How The Comic is Drawn

The Alphas is drawn by hand using MacroMedia's FreeHand drawing program. (Yes its the same people who gave us ShockWave & Flash files...)

Originally, the comic was drawn by hand on paper and then scanned, as part of a class project with my students (most who are featured in "The Alphas") who created their own comics. Its been over a year since that project has offically died, but not yet forgotten.

To make a Long Story- Short, the resurrection of "The Alphas" came about because of various dares and "Can you do better" comments that were floating around various circles on the internet. So I decided to take on the challenge, and dig up the dead to give it new life. Hence- "The Alphas" was reborn.

I decided to take a twist in the re-creation of the strip, though I have the orginal 25 strips that were drawn by hand, my decision was to redo the drawings in computer graphics. I did this for various reasons, but mainly for the ease and speed my fingers can dance around a Macintosh Keyboard and TrackPad. Hence, I decided that the best program to use was Macromedia's FreeHand because of its ability for fine details and text warping. I would then convert the image to a gif using Adobe PhotoShop.

Lets just say that the best laid pans of Mice and Men are not always up to par.

I have encountered 2 problem with this very simple way of doing things:

1) FreeHand does not lend itself into saving files as PICT/BMP/PNG/JPEG/GIFS or any other web-savvy formats.
It only saves files in its own proprietary format. But it can EXPORT files as an Encapsilated PostScript Definition File.

2) The image loses a lot of its meaning and details when converted to an Encapsilated Post Script.
Things that were not lost, are changed into something else. This I must say is very strange.

As you can see, there is a major difference between the two. But its a nice enough effect for me not to fight the system and try to correct them. Just excuse the dialog when a character mentions a specific color or pattern and the screen shows something different. Its just the way it is in their FreeHand Universe.

(Excuse the jagginess of the images; screen shots are not perfect beings.)

BEFORE: Using Freehand to draw comic




File Converted to Encapsilated PostScript


AFTER: Using PhotoShop to draw comic


Why Freehand?

FreeHand allows objects to be drawn with handles, allowing the manipulation of the object's space.
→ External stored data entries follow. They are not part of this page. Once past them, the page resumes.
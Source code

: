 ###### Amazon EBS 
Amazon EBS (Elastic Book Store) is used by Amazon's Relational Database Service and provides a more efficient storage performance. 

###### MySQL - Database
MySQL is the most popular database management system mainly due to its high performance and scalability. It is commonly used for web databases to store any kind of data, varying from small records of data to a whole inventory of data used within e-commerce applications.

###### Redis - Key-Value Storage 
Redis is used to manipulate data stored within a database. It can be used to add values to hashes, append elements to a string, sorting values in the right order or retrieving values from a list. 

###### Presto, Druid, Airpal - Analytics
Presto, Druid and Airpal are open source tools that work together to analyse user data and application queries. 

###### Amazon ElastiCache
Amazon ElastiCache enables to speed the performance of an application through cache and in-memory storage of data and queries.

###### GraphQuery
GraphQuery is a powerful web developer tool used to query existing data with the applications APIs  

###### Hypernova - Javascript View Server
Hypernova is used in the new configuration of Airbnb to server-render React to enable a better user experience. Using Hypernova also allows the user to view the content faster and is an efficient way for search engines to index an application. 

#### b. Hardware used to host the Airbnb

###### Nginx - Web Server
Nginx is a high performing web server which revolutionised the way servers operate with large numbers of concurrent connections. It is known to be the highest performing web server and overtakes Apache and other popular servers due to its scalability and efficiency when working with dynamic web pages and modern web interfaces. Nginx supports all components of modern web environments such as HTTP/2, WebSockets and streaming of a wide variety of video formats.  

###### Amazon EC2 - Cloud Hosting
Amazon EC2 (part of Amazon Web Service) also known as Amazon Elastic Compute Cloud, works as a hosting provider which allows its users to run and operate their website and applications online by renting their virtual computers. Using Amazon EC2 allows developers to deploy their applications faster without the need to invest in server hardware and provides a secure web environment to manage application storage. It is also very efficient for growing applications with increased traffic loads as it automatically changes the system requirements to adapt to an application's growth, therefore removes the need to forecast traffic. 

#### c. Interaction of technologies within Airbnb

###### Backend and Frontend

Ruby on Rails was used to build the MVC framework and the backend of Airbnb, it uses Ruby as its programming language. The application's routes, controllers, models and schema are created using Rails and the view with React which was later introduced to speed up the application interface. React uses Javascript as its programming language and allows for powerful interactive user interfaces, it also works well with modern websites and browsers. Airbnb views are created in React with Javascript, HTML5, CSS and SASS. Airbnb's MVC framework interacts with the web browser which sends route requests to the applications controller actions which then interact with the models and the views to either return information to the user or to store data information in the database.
This is great for character articulation, where everyone has a basic body structure which can be moved about in various positions by their joints.
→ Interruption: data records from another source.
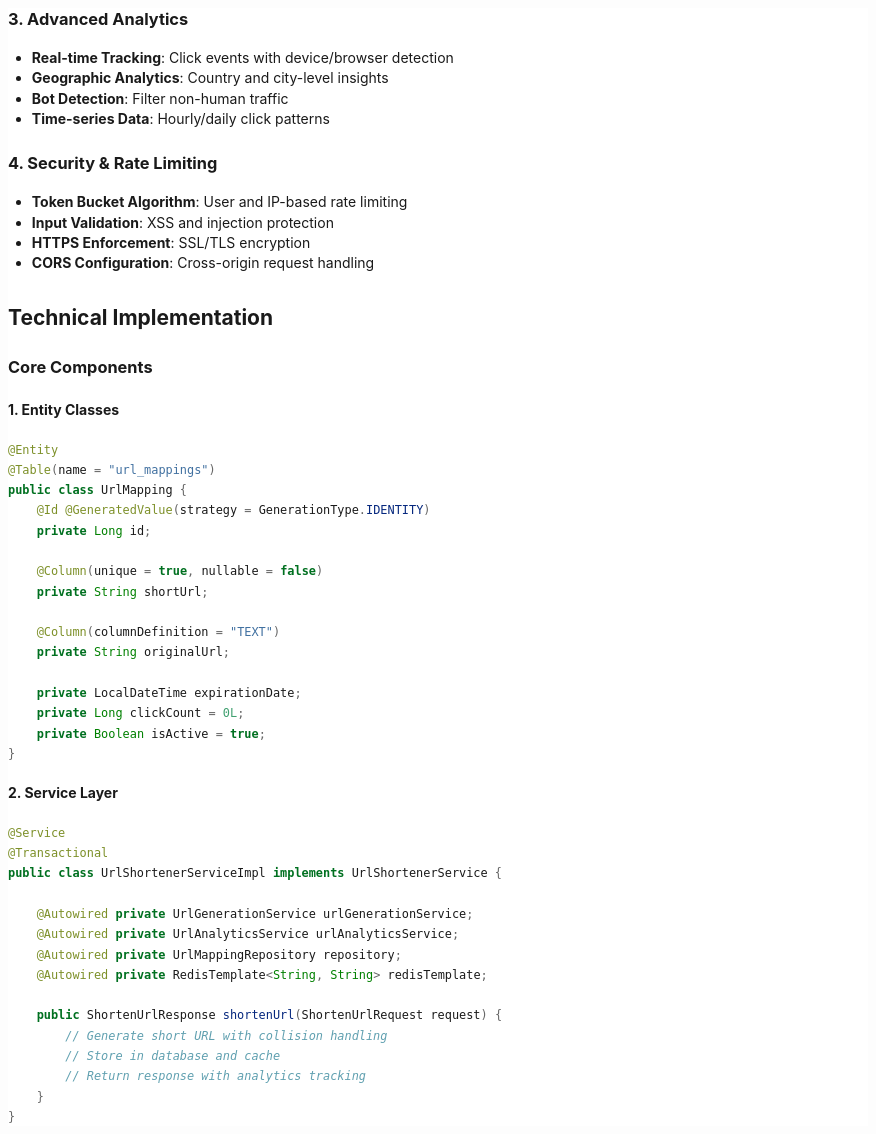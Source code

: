 ### 3. Advanced Analytics
- **Real-time Tracking**: Click events with device/browser detection
- **Geographic Analytics**: Country and city-level insights
- **Bot Detection**: Filter non-human traffic
- **Time-series Data**: Hourly/daily click patterns

### 4. Security & Rate Limiting
- **Token Bucket Algorithm**: User and IP-based rate limiting
- **Input Validation**: XSS and injection protection
- **HTTPS Enforcement**: SSL/TLS encryption
- **CORS Configuration**: Cross-origin request handling

## Technical Implementation

### Core Components

#### 1. Entity Classes
```java
@Entity
@Table(name = "url_mappings")
public class UrlMapping {
    @Id @GeneratedValue(strategy = GenerationType.IDENTITY)
    private Long id;
    
    @Column(unique = true, nullable = false)
    private String shortUrl;
    
    @Column(columnDefinition = "TEXT")
    private String originalUrl;
    
    private LocalDateTime expirationDate;
    private Long clickCount = 0L;
    private Boolean isActive = true;
}
```

#### 2. Service Layer
```java
@Service
@Transactional
public class UrlShortenerServiceImpl implements UrlShortenerService {
    
    @Autowired private UrlGenerationService urlGenerationService;
    @Autowired private UrlAnalyticsService urlAnalyticsService;
    @Autowired private UrlMappingRepository repository;
    @Autowired private RedisTemplate<String, String> redisTemplate;
    
    public ShortenUrlResponse shortenUrl(ShortenUrlRequest request) {
        // Generate short URL with collision handling
        // Store in database and cache
        // Return response with analytics tracking
    }
}
```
In some cases, handles are added or taken away, depending on the character's posistion. Again this is made easy by Freehand's ability to manipulate the object.
For example:
A character's lower half when it is comprised as a pair of pants, consists of 13 handles which creates a front view of a polymorphic figure that is reconzied as a pair of pants. The handles are at the joint-points: ankles (4 handles- 2 each), knees (4 handles- 2 each), hips/buttock (2 handles), waist (2 handles), and crotch (where the legs join at the center- 1 handle).
As a Female wearing a skirt, the number is added. The pants remains the same or or less, with the colour changed to reflect the female wearing tights. The skirt is then added as a trapezoid-like shape with 6 - 8 handles (excluding pleats and folds the skirt may have). These handles help manipulate the shape of the shirt on the body of the character. If the shirt has pleated-folds or a split seam , a line represeting that fold with 3 - 5 handles are then added.

All this might sound complicated, but its actually quite simple.
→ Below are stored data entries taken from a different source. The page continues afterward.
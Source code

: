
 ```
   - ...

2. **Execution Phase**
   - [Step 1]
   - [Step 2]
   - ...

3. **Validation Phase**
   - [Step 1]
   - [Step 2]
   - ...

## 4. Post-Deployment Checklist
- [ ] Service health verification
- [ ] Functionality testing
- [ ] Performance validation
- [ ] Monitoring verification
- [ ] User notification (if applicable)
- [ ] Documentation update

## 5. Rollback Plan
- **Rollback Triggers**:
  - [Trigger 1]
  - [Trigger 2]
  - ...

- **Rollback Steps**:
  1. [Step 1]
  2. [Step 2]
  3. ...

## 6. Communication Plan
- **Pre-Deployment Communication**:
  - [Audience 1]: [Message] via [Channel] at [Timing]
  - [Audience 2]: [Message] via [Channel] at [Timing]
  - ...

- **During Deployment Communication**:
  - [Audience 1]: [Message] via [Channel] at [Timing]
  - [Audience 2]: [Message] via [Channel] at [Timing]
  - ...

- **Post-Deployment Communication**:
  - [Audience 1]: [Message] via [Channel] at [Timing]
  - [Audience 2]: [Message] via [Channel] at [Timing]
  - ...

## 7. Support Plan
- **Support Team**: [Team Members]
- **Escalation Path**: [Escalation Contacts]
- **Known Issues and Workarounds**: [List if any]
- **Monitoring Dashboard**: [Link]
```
Characters are added one by one as objects, articulated and then the next one is added. Speech and text dialogs are then added and finally- speech/thought bubbles and background labels.

When the strip is complete in FreeHand, the strip is then sent through a built-in parser to create a Postscript Encapsulated file. This EPS file is then sent through Photoshop, where the final web-preparations are done to convert the image into a GIF file.